There are some climbs that require expert level technical skill, aerobic capacity and strength to climb.


Biking Skill Requirements

Technical
requiring balance, hopping, pogo-action, traction control, or other bike-handling skills.
Aerobic
requiring sustained heart rates and a high lung capacity.
Strength
requiring leg power and upper body development.
Ascents
Level ground - -
Descents -


Location

Enter Edward's Park, west 2 miles on old Spicewood Springs Road to St. Edward's Park on left, or

Back of Jester Estates, Follow Jester Blvd to its end.



Length

6 miles of networked deer trails, hiking trails, stream beds, mostly single track.


Terrain

80% rocky limestone with exposed bolders, shelves, and ledges. 20% hard packed dirt.
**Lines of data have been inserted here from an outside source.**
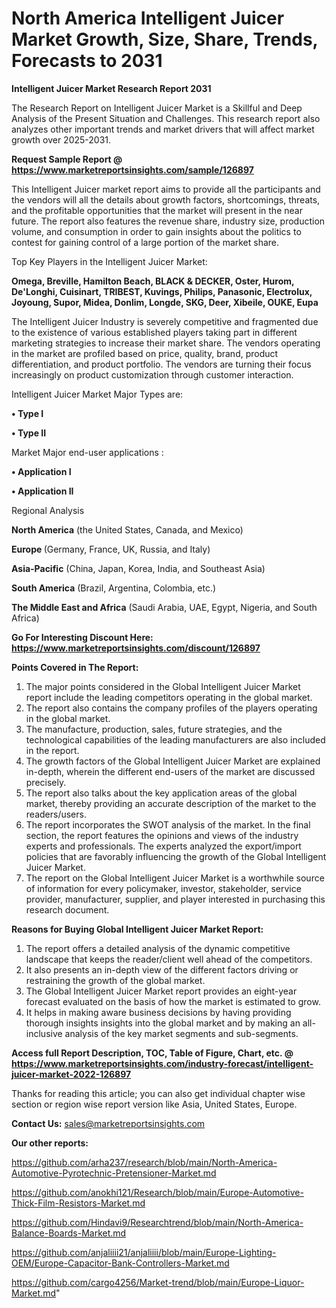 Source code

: # North America Intelligent Juicer Market Growth, Size, Share, Trends, Forecasts to 2031

<strong>Intelligent Juicer Market Research Report 2031</strong>

The Research Report on Intelligent Juicer Market is a Skillful and Deep Analysis of the Present Situation and Challenges. This research report also analyzes other important trends and market drivers that will affect market growth over 2025-2031.

<strong>Request Sample Report @ <a href=https://www.marketreportsinsights.com/sample/126897>https://www.marketreportsinsights.com/sample/126897</a></strong>

This Intelligent Juicer market report aims to provide all the participants and the vendors will all the details about growth factors, shortcomings, threats, and the profitable opportunities that the market will present in the near future. The report also features the revenue share, industry size, production volume, and consumption in order to gain insights about the politics to contest for gaining control of a large portion of the market share.

Top Key Players in the Intelligent Juicer Market:

<strong>Omega, Breville, Hamilton Beach, BLACK & DECKER, Oster, Hurom, De'Longhi, Cuisinart, TRIBEST, Kuvings, Philips, Panasonic, Electrolux, Joyoung, Supor, Midea, Donlim, Longde, SKG, Deer, Xibeile, OUKE, Eupa</strong>

The Intelligent Juicer Industry is severely competitive and fragmented due to the existence of various established players taking part in different marketing strategies to increase their market share. The vendors operating in the market are profiled based on price, quality, brand, product differentiation, and product portfolio. The vendors are turning their focus increasingly on product customization through customer interaction.

Intelligent Juicer Market Major Types are:

<strong>• Type I

• Type II</strong>

Market Major end-user applications :

<strong>• Application I

• Application II</strong>

Regional Analysis

</u><strong><b>North America</b></strong> (the United States, Canada, and Mexico)

<strong><b>Europe </b></strong>(Germany, France, UK, Russia, and Italy)

<strong><b>Asia-Pacific</b></strong> (China, Japan, Korea, India, and Southeast Asia)

<strong><b>South America</b></strong> (Brazil, Argentina, Colombia, etc.)

<strong><b>The Middle East and Africa</b></strong> (Saudi Arabia, UAE, Egypt, Nigeria, and South Africa)

<strong>Go For Interesting Discount Here: <a href=https://www.marketreportsinsights.com/discount/126897>https://www.marketreportsinsights.com/discount/126897</a></strong>

<strong>Points Covered in The Report:</strong>
<ol>
  <li>The major points considered in the Global Intelligent Juicer Market report include the leading competitors operating in the global market.</li>
  <li>The report also contains the company profiles of the players operating in the global market.</li>
  <li>The manufacture, production, sales, future strategies, and the technological capabilities of the leading manufacturers are also included in the report.</li>
  <li>The growth factors of the Global Intelligent Juicer Market are explained in-depth, wherein the different end-users of the market are discussed precisely.</li>
  <li>The report also talks about the key application areas of the global market, thereby providing an accurate description of the market to the readers/users.</li>
  <li>The report incorporates the SWOT analysis of the market. In the final section, the report features the opinions and views of the industry experts and professionals. The experts analyzed the export/import policies that are favorably influencing the growth of the Global Intelligent Juicer Market.</li>
  <li>The report on the Global Intelligent Juicer Market is a worthwhile source of information for every policymaker, investor, stakeholder, service provider, manufacturer, supplier, and player interested in purchasing this research document.</li>
</ol>
<strong>Reasons for Buying Global Intelligent Juicer Market Report:</strong>

<ol>
  <li>The report offers a detailed analysis of the dynamic competitive landscape that keeps the reader/client well ahead of the competitors.</li>
  <li>It also presents an in-depth view of the different factors driving or restraining the growth of the global market.</li>
  <li>The Global Intelligent Juicer Market report provides an eight-year forecast evaluated on the basis of how the market is estimated to grow.</li>
  <li>It helps in making aware business decisions by having providing thorough insights insights into the global market and by making an all-inclusive analysis of the key market segments and sub-segments.</li>
</ol>
<strong>Access full Report Description, TOC, Table of Figure, Chart, etc. @ <a href=https://www.marketreportsinsights.com/industry-forecast/intelligent-juicer-market-2022-126897>https://www.marketreportsinsights.com/industry-forecast/intelligent-juicer-market-2022-126897</a></strong>


Thanks for reading this article; you can also get individual chapter wise section or region wise report version like Asia, United States, Europe.

<strong>Contact Us:</strong>
sales@marketreportsinsights.com

<strong>Our other reports:</strong>

<a href=https://github.com/arha237/research/blob/main/North-America-Automotive-Pyrotechnic-Pretensioner-Market.md>https://github.com/arha237/research/blob/main/North-America-Automotive-Pyrotechnic-Pretensioner-Market.md</a>

<a href=https://github.com/anokhi121/Research/blob/main/Europe-Automotive-Thick-Film-Resistors-Market.md>https://github.com/anokhi121/Research/blob/main/Europe-Automotive-Thick-Film-Resistors-Market.md</a>

<a href=https://github.com/Hindavi9/Researchtrend/blob/main/North-America-Balance-Boards-Market.md>https://github.com/Hindavi9/Researchtrend/blob/main/North-America-Balance-Boards-Market.md</a>

<a href=https://github.com/anjaliiii21/anjaliiii/blob/main/Europe-Lighting-OEM/Europe-Capacitor-Bank-Controllers-Market.md>https://github.com/anjaliiii21/anjaliiii/blob/main/Europe-Lighting-OEM/Europe-Capacitor-Bank-Controllers-Market.md</a>

<a href=https://github.com/cargo4256/Market-trend/blob/main/Europe-Liquor-Market.md>https://github.com/cargo4256/Market-trend/blob/main/Europe-Liquor-Market.md</a>"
The trails at the foot of the mountain wind along Bull Creek. During the summer months, Bull Creek can be forded by bike. During winter and spring, the Creek is extremely cold and deeper than the bottom bracket in most sections.


Altitude

One 200 foot mountain.


Environmental Concerns

  1. Erosion sensitive - do not lock your tires on descents. Be adventurous and pick a new line.
  2. Extremely sensitive Texas Warbler Habitat - do not cross fences!
  3. Private property encroachment - do not cross fences!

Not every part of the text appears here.